The actual “distances” are encoded (embedded into the structure) as an additional layer of weights, which are being “updated” (destructively) with each new iteration of the training process.

So this is not the usual graph of “gradients” (the actual weights) within an “algebraic expression”, it is an additional component “super-imposed” onto it, or an “index”.

By updating this “positional encoding” we “sort” the “space” of “word embeddings”. The whole thing therefore is a form of “indexing”. Too many quotes, huh?

We index on abstract “distances” based on frequencies of “observed” linear sequences of words and sentences in the training set.

Notice that there is literally no place for any form “intelligence” to “emerge” so far.

Math

First of all, “hypercubes” and “hyperplanes” are just mathematical memes.
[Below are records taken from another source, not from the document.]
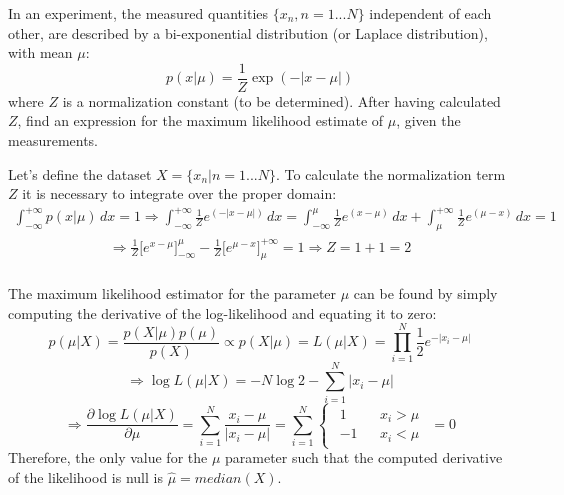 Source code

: \Exercise[number={4}]
In an experiment, the measured quantities \(\{x_n, n=1...N\}\) independent of
each other, are described by a bi-exponential distribution (or Laplace
distribution), with mean \(\mu\):
\[
    p(x|\mu) = \frac{1}{Z}\exp{(-|x-\mu|)}
\]
where \(Z\) is a normalization constant (to be determined).
After having calculated \(Z\), find an expression for the maximum
likelihood estimate of \(\mu\), given the measurements.

\Answer[number={4}]
Let's define the dataset \(X=\{x_n|n=1...N\}\).
To calculate the normalization term \(Z\) it is necessary to
integrate over the proper domain:
\begin{align*}
    \int_{-\infty}^{+\infty}p(x|\mu)\,dx = 1 \Rightarrow
    \int_{-\infty}^{+\infty}\frac{1}{Z}e^{(-|x-\mu|)}\,dx
    =
    \int_{-\infty}^{\mu}\frac{1}{Z}e^{(x-\mu)}\,dx
    +
    \int_{\mu}^{+\infty}\frac{1}{Z}e^{(\mu-x)}\,dx
    =
    1
\end{align*}
\begin{align*}
    \Rightarrow
    \frac{1}{Z}\biggl[e^{x-\mu}\biggr]_{-\infty}^{\mu} - \frac{1}{Z}\biggl[e^{\mu-x}\biggr]_{\mu}^{+\infty}=1
    \Rightarrow
    Z = 1+1 = 2
\end{align*}
\\
The maximum likelihood estimator for the parameter \(\mu\) can be found by
simply computing the derivative of the log-likelihood and equating it to
zero:
\[
    p(\mu|X)=\frac{p(X|\mu)p(\mu)}{p(X)} \propto p(X|\mu)=L(\mu|X)
    =
    \prod_{i=1}^{N}\frac{1}{2}e^{-|x_i-\mu|}
\]
\[
    \Rightarrow
    \log{L(\mu|X)}=-N\log{2}-\sum_{i=1}^{N}|x_i-\mu|
\]
\[
    \Rightarrow
    \frac{\partial{\log{L(\mu|X)}}}{\partial{\mu}}
    =
    \sum_{i=1}^{N}\frac{x_i-\mu}{|x_i-\mu|}
    =
    \sum_{i=1}^{N}
    \begin{cases}
        \begin{matrix}
            1 && x_i>\mu \\ -1 && x_i<\mu
        \end{matrix}
    \end{cases}
    =
    0
\]
Therefore, the only value for the \(\mu\) parameter such that the
computed derivative of the likelihood is null is \(\hat{\mu}=median(X)\).
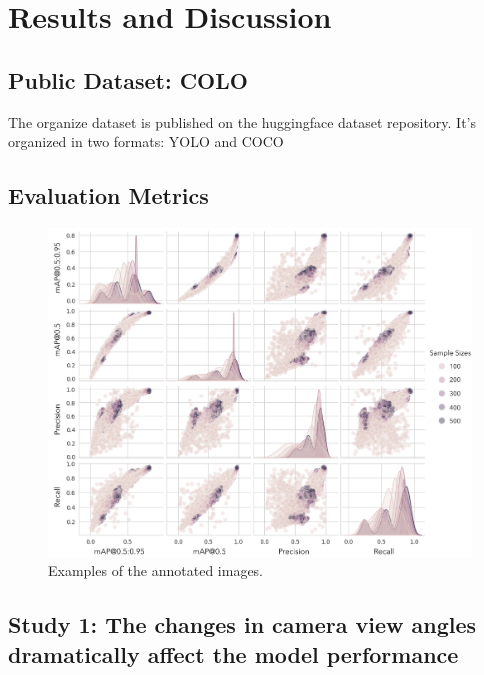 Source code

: \section{Results and Discussion}

\subsection*{Public Dataset: COLO}

The organize dataset is published on the huggingface dataset repository. It's organized in two formats: YOLO and COCO

\subsection*{Evaluation Metrics}


\begin{figure}[H]
    \centering
    \includegraphics[width=1\textwidth]{figure_s1.jpg}
    \caption{Examples of the annotated images.}
    \label{fig:metrics}
\end{figure}



\subsection*{Study 1: The changes in camera view angles dramatically affect the model performance}


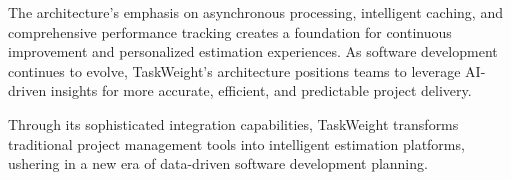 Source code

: \documentclass[12pt,a4paper]{article}
\begin{document}
The architecture's emphasis on asynchronous processing, intelligent caching, and comprehensive performance tracking creates a foundation for continuous improvement and personalized estimation experiences. As software development continues to evolve, TaskWeight's architecture positions teams to leverage AI-driven insights for more accurate, efficient, and predictable project delivery.

Through its sophisticated integration capabilities, TaskWeight transforms traditional project management tools into intelligent estimation platforms, ushering in a new era of data-driven software development planning.
\end{document}
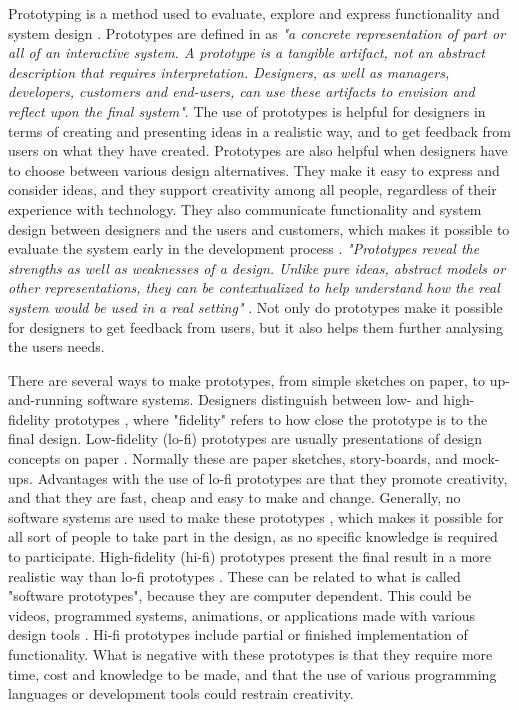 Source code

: Prototyping is a method used to evaluate, explore and express functionality and system design \cite{houde1997prototypes}. Prototypes are defined in \cite{mackayprototyping} as \emph{"a concrete representation of part or all of an interactive system. A prototype is a tangible artifact, not an abstract description that requires interpretation. Designers, as well as managers, developers, customers and end-users, can use these artifacts to envision and reflect upon the final system"}. The use of prototypes is helpful for designers in terms of creating and presenting ideas in a realistic way, and to get feedback from users on what they have created. Prototypes are also helpful when designers have to choose between various design alternatives. They make it easy to express and consider ideas, and they support creativity among all people, regardless of their experience with technology. They also communicate functionality and system design between designers and the users and customers, which makes it possible to evaluate the system early in the development process \cite{mackayprototyping} \cite{mmi}. \emph{"Prototypes reveal the strengths as well as weaknesses of a design. Unlike pure ideas, abstract models or other representations, they can be contextualized to help understand how the real system would be used in a real setting"} \cite{mackayprototyping}. Not only do prototypes make it possible for designers to get feedback from users, but it also helps them further analysing the users needs. 

There are several ways to make prototypes, from simple sketches on paper, to up-and-running software systems. Designers distinguish between low- and high-fidelity prototypes \cite{mackayprototyping} \cite{houde1997prototypes} \cite{mmi}, where "fidelity" refers to how close the prototype is to the final design. Low-fidelity (lo-fi) prototypes are usually presentations of design concepts on paper \cite{mmi} \cite{lofihifi}. Normally these are paper sketches, story-boards, and mock-ups. Advantages with the use of lo-fi prototypes are that they promote creativity, and that they are fast, cheap and easy to make and change. Generally, no software systems are used to make these prototypes \cite{lofihifi}, which makes it possible for all sort of people to take part in the design, as no specific knowledge is required to participate. High-fidelity (hi-fi) prototypes present the final result in a more realistic way than lo-fi prototypes \cite{mmi}. These can be related to what is called "software prototypes", because they are computer dependent. This could be videos, programmed systems, animations, or applications made with various design tools \cite{mackayprototyping}. Hi-fi prototypes include partial or finished implementation of functionality. What is negative with these prototypes is that they require more time, cost and knowledge to be made, and that the use of various programming languages or development tools could restrain creativity. 

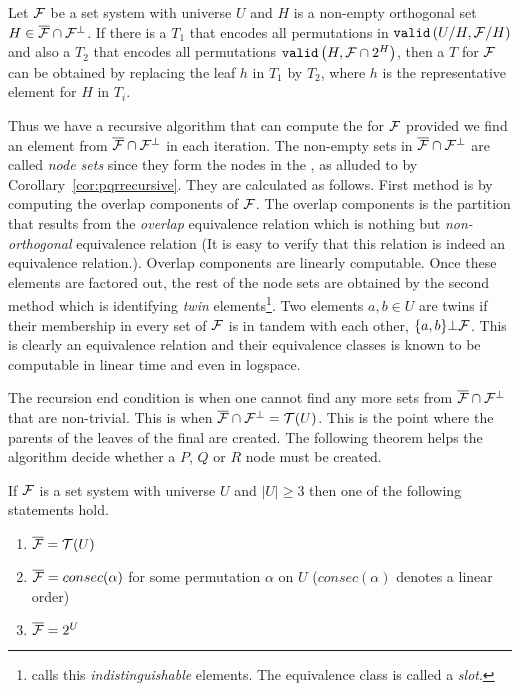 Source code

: \begin{corollary}[{\cite[Cor.~8]{mm96}}]
  \label{cor:pqrrecursive}
  Let ${\cal F}$ be a set system with universe $U$ and $H$ is a non-empty
  orthogonal set $H \in \overline{{\cal F}} \cap {\cal F}^{\bot}$. If there is a \PQRtree $T_1$ that
  encodes all permutations in ${\tt valid}\left(U/H, {\cal F}/H\right)$ and also a \PQRtree
  $T_2$ that encodes all permutations ${\tt valid}\left(H,{\cal F} \cap 2^{H}\right)$,
  then a \PQRtree $T$ for ${\cal F}$ can be obtained by replacing the leaf
  $h$ in $T_1$ by $T_2$, where $h$ is the representative element for
  $H$ in $T_i$.
\end{corollary}


Thus we have a recursive algorithm that can compute the \PQRtree for
${\cal F}$ provided we find an element from $\overline{{\cal F}} \cap {\cal F}^{\bot}$ in each iteration. The
non-empty sets in $\overline{{\cal F}} \cap {\cal F}^{\bot}$ are called {\em node sets} since they form the
nodes in the \PQRtree, as alluded to by
Corollary~\ref{cor:pqrrecursive}. They are calculated as follows.
First method is by computing the overlap components of ${\cal F}$. The
overlap components is the partition that results from the {\em
  overlap} equivalence relation which is nothing but {\em
  non-orthogonal} equivalence relation (It is easy to verify
  that this relation is indeed an equivalence relation.). Overlap
components are linearly computable\cite{mm95,wlh92}. Once these
elements are factored out, the rest of the node sets are obtained by
the second method which is identifying {\em twin}
elements\footnote{\cite[Sec.~3]{kklv10} calls this {\em indistinguishable}
  elements. The equivalence class is called a {\em slot}.}. Two
elements $a, b \in U$ are twins if their membership in every set of
${\cal F}$ is in tandem with each other, \ie $\{a,b\} \bot {\cal F}$. This is
clearly an equivalence relation and their equivalence classes is known
to be computable in linear time\cite{wlh01} and even in
logspace\cite{kklv10}.

The recursion end condition is when one cannot find any more sets from
$\overline{{\cal F}} \cap {\cal F}^{\bot}$ that are non-trivial. This is when $\overline{{\cal F}} \cap {\cal F}^{\bot} = {\cal T}(U)$. This is the
point where the parents of the leaves of the final \PQRtree are created. The
following theorem helps the algorithm decide whether a $P$, $Q$ or
$R$ node must be created.

\begin{theoremsansproof}[{\cite[Th.~9]{mm96}}] %
\label{th:pqrfinalmm}
If ${\cal F}$ is a set system with universe $U$ and $|U| \ge 3$ then one of
the following statements hold.
\begin{enumerate}
\item \label{th::it1} $\overline{{\cal F}} = {\cal T}(U)$ 
\item \label{th::it2}$\overline{{\cal F}} = consec(\alpha)$ for
  some permutation $\alpha$ on $U$ ($consec(\alpha)$ denotes a linear order)
\item \label{th::it3}$\overline{{\cal F}} = 2^{U}$ 
\end{enumerate}
\end{theoremsansproof}

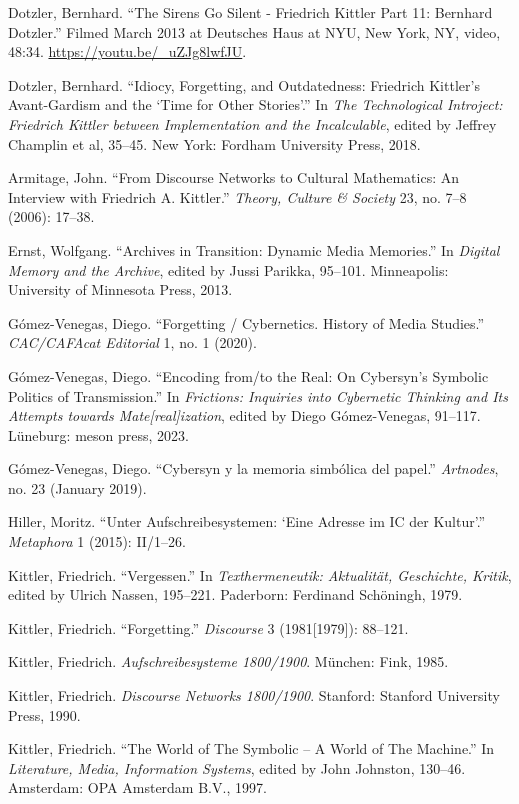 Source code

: \documentclass{tufte-handout}
\begin{document}
\begin{hangparas}{.25in}{1} 



Dotzler, Bernhard. ``The Sirens Go Silent - Friedrich Kittler Part 11:
Bernhard Dotzler.'' Filmed March 2013 at Deutsches Haus at NYU, New
York, NY, video, 48:34. \url{https://youtu.be/_uZJg8lwfJU}.

Dotzler, Bernhard. ``Idiocy, Forgetting, and Outdatedness: Friedrich
Kittler's Avant-Gardism and the `Time for Other Stories'.'' In \emph{The
Technological Introject: Friedrich Kittler between Implementation and
the Incalculable}, edited by Jeffrey Champlin et al, 35--45. New York:
Fordham University Press, 2018.

Armitage, John. ``From Discourse Networks to Cultural Mathematics: An
Interview with Friedrich A. Kittler.'' \emph{Theory, Culture \& Society}
23, no. 7--8 (2006): 17--38.

Ernst, Wolfgang. ``Archives in Transition: Dynamic Media Memories.'' In
\emph{Digital Memory and the Archive}, edited by Jussi Parikka, 95--101.
Minneapolis: University of Minnesota Press, 2013.

Gómez-Venegas, Diego. ``Forgetting / Cybernetics. History of Media
Studies.'' \emph{CAC/CAFAcat Editorial} 1, no. 1 (2020).

Gómez-Venegas, Diego. ``Encoding from/to the Real: On Cybersyn's
Symbolic Politics of Transmission.'' In \emph{Frictions: Inquiries into
Cybernetic Thinking and Its Attempts towards Mate{[}real{]}ization},
edited by Diego Gómez-Venegas, 91--117. Lüneburg: meson press, 2023.

Gómez-Venegas, Diego. ``Cybersyn y la memoria simbólica del papel.''
\emph{Artnodes}, no. 23 (January 2019).

Hiller, Moritz. ``Unter Aufschreibesystemen: `Eine Adresse im IC der
Kultur'.'' \emph{Metaphora} 1 (2015): II/1--26.

Kittler, Friedrich. ``Vergessen.'' In \emph{Texthermeneutik: Aktualität,
Geschichte, Kritik}, edited by Ulrich Nassen, 195--221. Paderborn:
Ferdinand Schöningh, 1979.

Kittler, Friedrich. ``Forgetting.'' \emph{Discourse} 3 (1981{[}1979{]}):
88--121.

Kittler, Friedrich. \emph{Aufschreibesysteme 1800/1900}. München: Fink,
1985.

Kittler, Friedrich. \emph{Discourse Networks 1800/1900}. Stanford:
Stanford University Press, 1990.

Kittler, Friedrich. ``The World of The Symbolic -- A World of The
Machine.'' In \emph{Literature, Media, Information Systems}, edited by
John Johnston, 130--46. Amsterdam: OPA Amsterdam B.V., 1997.


\end{hangparas}
\end{document}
They are our abstract interpretations of certain formulas and transformations.

The formulas and corresponding transformations are sound, while our interpretations of them – the names we call and concepts we use –, are bullshit.

Addition (putting together) and scaling (multiplication by a Real) and weighted sums in general, are “universal notions”, so are the graphs of these, and partial differentiation of these graphs.

A river, which at its source are multitude of individual streams with different flow rates is what your parital differentiation of a tree-shaped graph is. Universal.

First of all. there is no such thing as dimensions outside our heads. The fact that a motion (and forces) in a psysical space can be modeled using 3-component vectors does not justify extension of this method to arbirary abstractions.

Another fact, that in a resulting model the motions against each access are independent from each other is the fact about this Universa, and has no other implications.

And no, ti time IS NOT another, “orthogonal” dimension. It is an unrelated abstract concept, and by definition is not orthogonal in the first place. It is completely unrelared.

Last but not least, a cube (or a sphere) is only and only is within 3 “dimensions”. Something with more numbers in a vector is a different, unrelated concept.

Using component-based addition and scaling produces mathematically correct abstract (numerical) result, but the meaning (semantics) of this result is arbitrary and dependent on a particular set of assumptions.

The models use lots of well-understood mathematical techniques, which creates an illusion of enormous sophistication, where in fact it is just complexity.

partial differentiation (the actual mathematical implementation of back-propagation)
linear algebra (including so-called dimensionality reductions)
the Bayesian rule (as a measure of “belief”)
etc.

Combining (or rather mixing-and-matching) these techniques without understanding does not produce any “intelligence”. In fact, it is related to the Russell paradox – to the unrestricted use of application of anything to anything else.

The result is abstract, Hegelian-like bullshit, but mathematically sound (each individual operation is sound).

The results

The ability to calculate probabilities of all seen so far sentences (legal combinations of words) has nothing to do with the meaning (the actual “deep structure”).

This could be conceptually related to “the whole language-using community’s set of beliefs” (according to the interpretation of Bayesian statistics) but this, again, are just current memes. Beliefs are not knowledge (which has been shown sinse beginning of time).

This is especially evident with application of these training and generative techniques to a source code.

There is no notion of principle-guided building of layers of optimal abstractions from the ground up. It is just probabilities of next symbols in a row.